Una pobre viuda, que vivía en
los tiempos de un Maestro de la Sabiduría, tenía un hijo al que adoraba.
Un día su hijo enfermó y murió,
y ella, loca de dolor, se negó a enterrarlo y lo llevaba consigo a todas partes
sin hacer caso de las palabras de consuelo y resignación que la gente le
dirigía.
Alguien le dijo que el Maestro
estaba en un bosquecillo cercano a la ciudad con sus discípulos.
La fama del Maestro se había
extendido por todas partes, y era considerado un gran santo capaz de hacer los
mayores milagros.
La pobre viuda llegó con el
cadáver de su hijo ante el Maestro y echándose a sus pies le rogó, entre
sollozos, que le devolviera la vida.
El Maestro le dijo:
—Le devolveré la vida a tu hijo
a condición de que me traigas un grano de arroz de una casa de la ciudad en
donde no haya muerto nadie.
La viuda, llena de esperanzas,
partió para la ciudad y empezó su búsqueda.
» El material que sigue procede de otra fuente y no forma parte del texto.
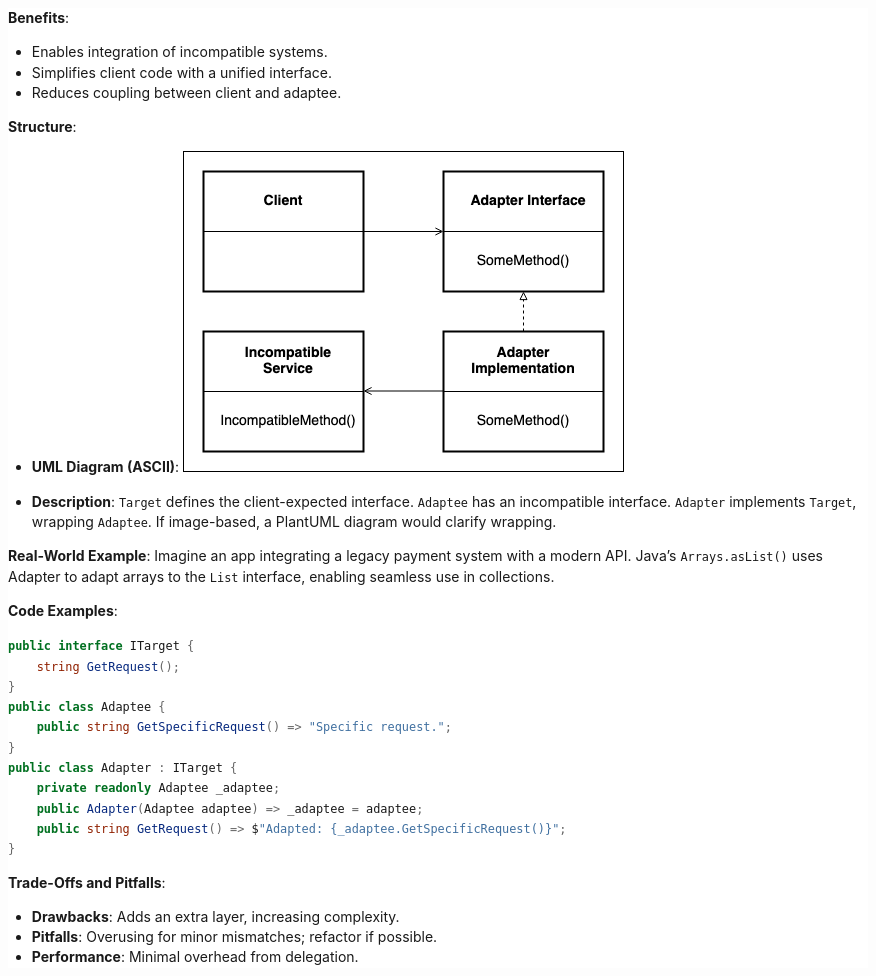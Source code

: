 **Benefits**:
- Enables integration of incompatible systems.
- Simplifies client code with a unified interface.
- Reduces coupling between client and adaptee.

**Structure**:
- **UML Diagram (ASCII)**:
![](images-uml/adapter.png)


- **Description**: `Target` defines the client-expected interface. `Adaptee` has an incompatible interface. `Adapter` implements `Target`, wrapping `Adaptee`. If image-based, a PlantUML diagram would clarify wrapping.

**Real-World Example**: Imagine an app integrating a legacy payment system with a modern API. Java’s `Arrays.asList()` uses Adapter to adapt arrays to the `List` interface, enabling seamless use in collections.

**Code Examples**:
```csharp
public interface ITarget {
    string GetRequest();
}
public class Adaptee {
    public string GetSpecificRequest() => "Specific request.";
}
public class Adapter : ITarget {
    private readonly Adaptee _adaptee;
    public Adapter(Adaptee adaptee) => _adaptee = adaptee;
    public string GetRequest() => $"Adapted: {_adaptee.GetSpecificRequest()}";
}
```

**Trade-Offs and Pitfalls**:
- **Drawbacks**: Adds an extra layer, increasing complexity.
- **Pitfalls**: Overusing for minor mismatches; refactor if possible.
- **Performance**: Minimal overhead from delegation.
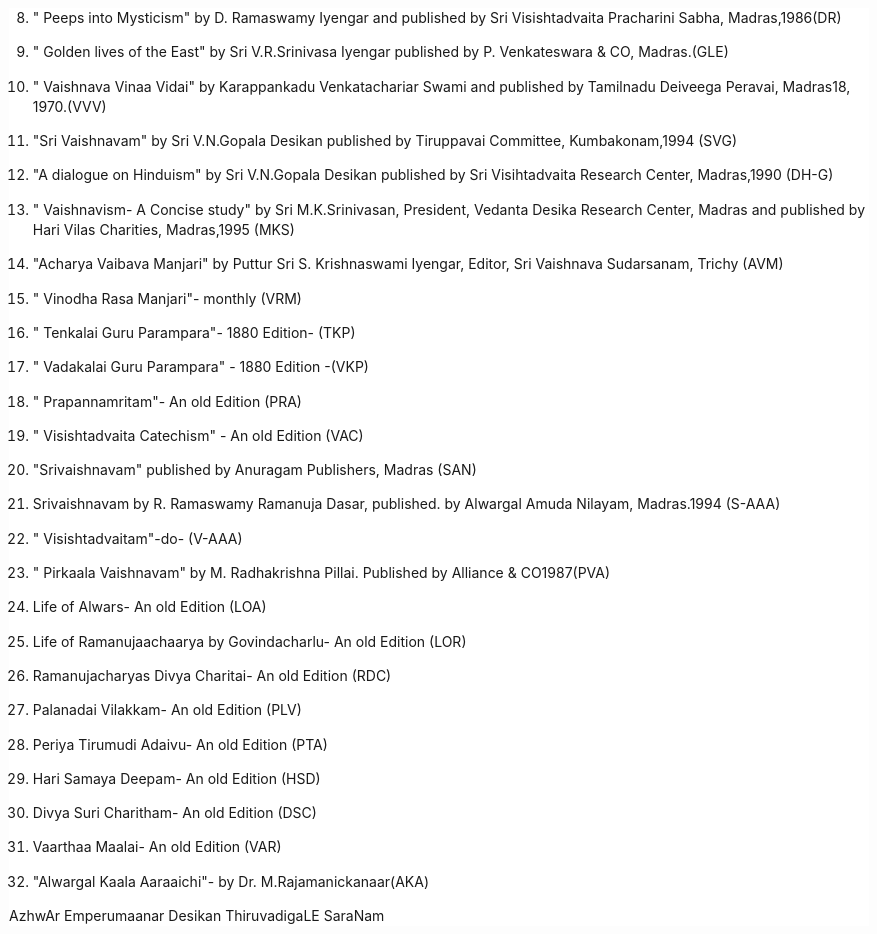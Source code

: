 8) " Peeps into Mysticism" by D. Ramaswamy Iyengar and published by Sri Visishtadvaita Pracharini Sabha, Madras,1986(DR)

9) " Golden lives of the East" by Sri V.R.Srinivasa Iyengar published by P. Venkateswara & CO, Madras.(GLE)

10) " Vaishnava Vinaa Vidai" by Karappankadu Venkatachariar Swami and published by Tamilnadu Deiveega Peravai, Madras18, 1970.(VVV)

11) "Sri Vaishnavam" by Sri V.N.Gopala Desikan published by Tiruppavai Committee, Kumbakonam,1994 (SVG)

12) "A dialogue on Hinduism" by Sri V.N.Gopala Desikan published by Sri Visihtadvaita Research Center, Madras,1990 (DH-G)

13) " Vaishnavism- A Concise study" by Sri M.K.Srinivasan, President, Vedanta Desika Research Center, Madras and published by Hari Vilas Charities, Madras,1995 (MKS)

14) "Acharya Vaibava Manjari" by Puttur Sri S. Krishnaswami Iyengar, Editor, Sri Vaishnava Sudarsanam, Trichy (AVM)

15) " Vinodha Rasa Manjari"- monthly (VRM)

16) " Tenkalai Guru Parampara"- 1880 Edition- (TKP)

17) " Vadakalai Guru Parampara" - 1880 Edition -(VKP)

18) " Prapannamritam"- An old Edition (PRA)

19) " Visishtadvaita Catechism" - An old Edition (VAC)

20) "Srivaishnavam" published by Anuragam Publishers, Madras (SAN)

21) Srivaishnavam by R. Ramaswamy Ramanuja Dasar, published. by Alwargal Amuda Nilayam, Madras.1994 (S-AAA)

22) " Visishtadvaitam"-do- (V-AAA)

23) " Pirkaala Vaishnavam" by M. Radhakrishna Pillai. Published by Alliance & CO1987(PVA)

24) Life of Alwars- An old Edition (LOA)

25) Life of Ramanujaachaarya by Govindacharlu- An old Edition (LOR)

26) Ramanujacharyas Divya Charitai- An old Edition (RDC)

27) Palanadai Vilakkam- An old Edition (PLV)

28) Periya Tirumudi Adaivu- An old Edition (PTA)

29) Hari Samaya Deepam- An old Edition (HSD)

30) Divya Suri Charitham- An old Edition (DSC)

31) Vaarthaa Maalai- An old Edition (VAR)

32) "Alwargal Kaala Aaraaichi"- by Dr. M.Rajamanickanaar(AKA)

AzhwAr Emperumaanar Desikan ThiruvadigaLE SaraNam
En ninguna casa le fue negado
el grano de arroz, pero…
—Mi padre murió hace un mes…
—Mi suegra expiró la semana
pasada…
—Ayer hizo un año que murió mi
marido
No encontró ni una sola casa en
donde no lamentaran la muerte de alguien.
Cuando la última casa del
pueblo se cerró a sus espaldas, no había podido conseguir aún el grano de
arroz.
Al anochecer llegó hasta el
sabio.
Iba sola, llorando dulcemente.
—¿Y tu hijo? ¿Dónde lo has
dejado? Le preguntó el Maestro envolviéndola en una mirada compasiva.
—Mi hijo ya no existe. Ha
muerto y lo he enterrado junto a su padre. Ya he comprendido, Maestro. ¡Por
favor! ¡Enséñame!
Y el Maestro
la acogió en el bosque, y desde entonces hasta su muerte fue su discípula.